__WHAT THE TASK REQUIRES__:
From the line holding "三、坚持一手抓防治非典这件大" to the final line below, restate each line word for word and add nothing.

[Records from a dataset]
▼
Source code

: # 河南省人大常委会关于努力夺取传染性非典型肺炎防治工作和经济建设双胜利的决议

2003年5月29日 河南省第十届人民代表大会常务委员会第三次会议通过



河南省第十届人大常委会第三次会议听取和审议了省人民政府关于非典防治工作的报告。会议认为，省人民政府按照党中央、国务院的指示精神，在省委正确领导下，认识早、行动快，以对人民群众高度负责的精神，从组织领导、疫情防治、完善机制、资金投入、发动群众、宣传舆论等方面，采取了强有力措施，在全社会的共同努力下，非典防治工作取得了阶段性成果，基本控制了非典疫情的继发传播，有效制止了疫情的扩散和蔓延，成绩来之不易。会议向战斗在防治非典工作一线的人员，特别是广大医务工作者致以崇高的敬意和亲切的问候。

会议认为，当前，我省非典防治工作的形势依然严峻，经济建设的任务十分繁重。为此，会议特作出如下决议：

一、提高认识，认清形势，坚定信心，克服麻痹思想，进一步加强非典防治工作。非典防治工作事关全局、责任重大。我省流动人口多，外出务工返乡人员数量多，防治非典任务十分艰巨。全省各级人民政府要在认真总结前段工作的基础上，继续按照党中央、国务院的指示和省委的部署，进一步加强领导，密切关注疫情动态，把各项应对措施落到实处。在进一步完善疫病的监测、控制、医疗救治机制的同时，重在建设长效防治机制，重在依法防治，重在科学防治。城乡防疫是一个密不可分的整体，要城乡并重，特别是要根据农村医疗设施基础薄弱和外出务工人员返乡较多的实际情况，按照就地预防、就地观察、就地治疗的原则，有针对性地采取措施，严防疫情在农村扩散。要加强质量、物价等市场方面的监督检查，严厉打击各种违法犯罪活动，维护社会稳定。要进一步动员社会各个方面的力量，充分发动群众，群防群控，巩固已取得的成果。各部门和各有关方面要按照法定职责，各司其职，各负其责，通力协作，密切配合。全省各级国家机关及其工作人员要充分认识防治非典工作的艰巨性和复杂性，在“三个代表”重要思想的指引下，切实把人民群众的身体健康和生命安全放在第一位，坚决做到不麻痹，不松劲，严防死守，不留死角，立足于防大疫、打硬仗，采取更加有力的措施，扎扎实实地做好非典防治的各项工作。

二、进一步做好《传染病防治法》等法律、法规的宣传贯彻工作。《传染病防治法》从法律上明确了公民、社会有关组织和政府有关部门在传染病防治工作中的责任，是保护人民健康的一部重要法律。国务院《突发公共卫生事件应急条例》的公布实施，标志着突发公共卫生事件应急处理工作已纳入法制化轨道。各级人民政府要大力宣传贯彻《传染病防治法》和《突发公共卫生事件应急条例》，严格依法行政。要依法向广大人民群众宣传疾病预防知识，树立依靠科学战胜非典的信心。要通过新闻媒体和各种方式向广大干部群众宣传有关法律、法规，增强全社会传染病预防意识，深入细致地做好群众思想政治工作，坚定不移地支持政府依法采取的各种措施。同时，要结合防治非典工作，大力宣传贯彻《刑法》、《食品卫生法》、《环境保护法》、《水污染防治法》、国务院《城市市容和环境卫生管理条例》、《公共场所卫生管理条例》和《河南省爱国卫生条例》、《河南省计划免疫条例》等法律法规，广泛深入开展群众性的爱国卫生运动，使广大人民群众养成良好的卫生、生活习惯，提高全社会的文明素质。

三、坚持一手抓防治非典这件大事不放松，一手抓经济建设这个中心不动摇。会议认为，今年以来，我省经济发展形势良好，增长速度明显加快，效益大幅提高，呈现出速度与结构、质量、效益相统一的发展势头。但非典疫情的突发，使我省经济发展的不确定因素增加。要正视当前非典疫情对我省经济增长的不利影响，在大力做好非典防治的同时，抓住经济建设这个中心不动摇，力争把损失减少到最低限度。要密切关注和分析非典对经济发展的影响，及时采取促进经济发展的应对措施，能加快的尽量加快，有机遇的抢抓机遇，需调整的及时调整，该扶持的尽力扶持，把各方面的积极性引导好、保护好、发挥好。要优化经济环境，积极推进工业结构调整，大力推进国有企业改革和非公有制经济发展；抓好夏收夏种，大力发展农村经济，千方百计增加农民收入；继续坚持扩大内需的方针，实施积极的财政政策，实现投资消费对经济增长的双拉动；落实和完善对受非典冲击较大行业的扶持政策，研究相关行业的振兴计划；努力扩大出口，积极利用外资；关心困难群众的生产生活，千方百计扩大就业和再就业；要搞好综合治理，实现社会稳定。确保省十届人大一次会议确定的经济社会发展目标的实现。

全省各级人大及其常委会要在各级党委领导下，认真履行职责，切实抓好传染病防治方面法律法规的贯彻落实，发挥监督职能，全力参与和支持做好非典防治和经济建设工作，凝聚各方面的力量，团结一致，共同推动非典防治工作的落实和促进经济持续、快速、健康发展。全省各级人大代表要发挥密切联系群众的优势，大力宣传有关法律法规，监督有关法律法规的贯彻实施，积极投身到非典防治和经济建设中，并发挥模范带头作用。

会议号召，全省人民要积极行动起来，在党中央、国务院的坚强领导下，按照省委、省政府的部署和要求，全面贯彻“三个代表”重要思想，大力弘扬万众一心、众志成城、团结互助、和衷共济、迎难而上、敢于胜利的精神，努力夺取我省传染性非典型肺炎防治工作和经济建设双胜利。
▲
__RESULT OF THIS TASK__:
三、坚持一手抓防治非典这件大事不放松，一手抓经济建设这个中心不动摇。会议认为，今年以来，我省经济发展形势良好，增长速度明显加快，效益大幅提高，呈现出速度与结构、质量、效益相统一的发展势头。但非典疫情的突发，使我省经济发展的不确定因素增加。要正视当前非典疫情对我省经济增长的不利影响，在大力做好非典防治的同时，抓住经济建设这个中心不动摇，力争把损失减少到最低限度。要密切关注和分析非典对经济发展的影响，及时采取促进经济发展的应对措施，能加快的尽量加快，有机遇的抢抓机遇，需调整的及时调整，该扶持的尽力扶持，把各方面的积极性引导好、保护好、发挥好。要优化经济环境，积极推进工业结构调整，大力推进国有企业改革和非公有制经济发展；抓好夏收夏种，大力发展农村经济，千方百计增加农民收入；继续坚持扩大内需的方针，实施积极的财政政策，实现投资消费对经济增长的双拉动；落实和完善对受非典冲击较大行业的扶持政策，研究相关行业的振兴计划；努力扩大出口，积极利用外资；关心困难群众的生产生活，千方百计扩大就业和再就业；要搞好综合治理，实现社会稳定。确保省十届人大一次会议确定的经济社会发展目标的实现。

全省各级人大及其常委会要在各级党委领导下，认真履行职责，切实抓好传染病防治方面法律法规的贯彻落实，发挥监督职能，全力参与和支持做好非典防治和经济建设工作，凝聚各方面的力量，团结一致，共同推动非典防治工作的落实和促进经济持续、快速、健康发展。全省各级人大代表要发挥密切联系群众的优势，大力宣传有关法律法规，监督有关法律法规的贯彻实施，积极投身到非典防治和经济建设中，并发挥模范带头作用。

会议号召，全省人民要积极行动起来，在党中央、国务院的坚强领导下，按照省委、省政府的部署和要求，全面贯彻“三个代表”重要思想，大力弘扬万众一心、众志成城、团结互助、和衷共济、迎难而上、敢于胜利的精神，努力夺取我省传染性非典型肺炎防治工作和经济建设双胜利。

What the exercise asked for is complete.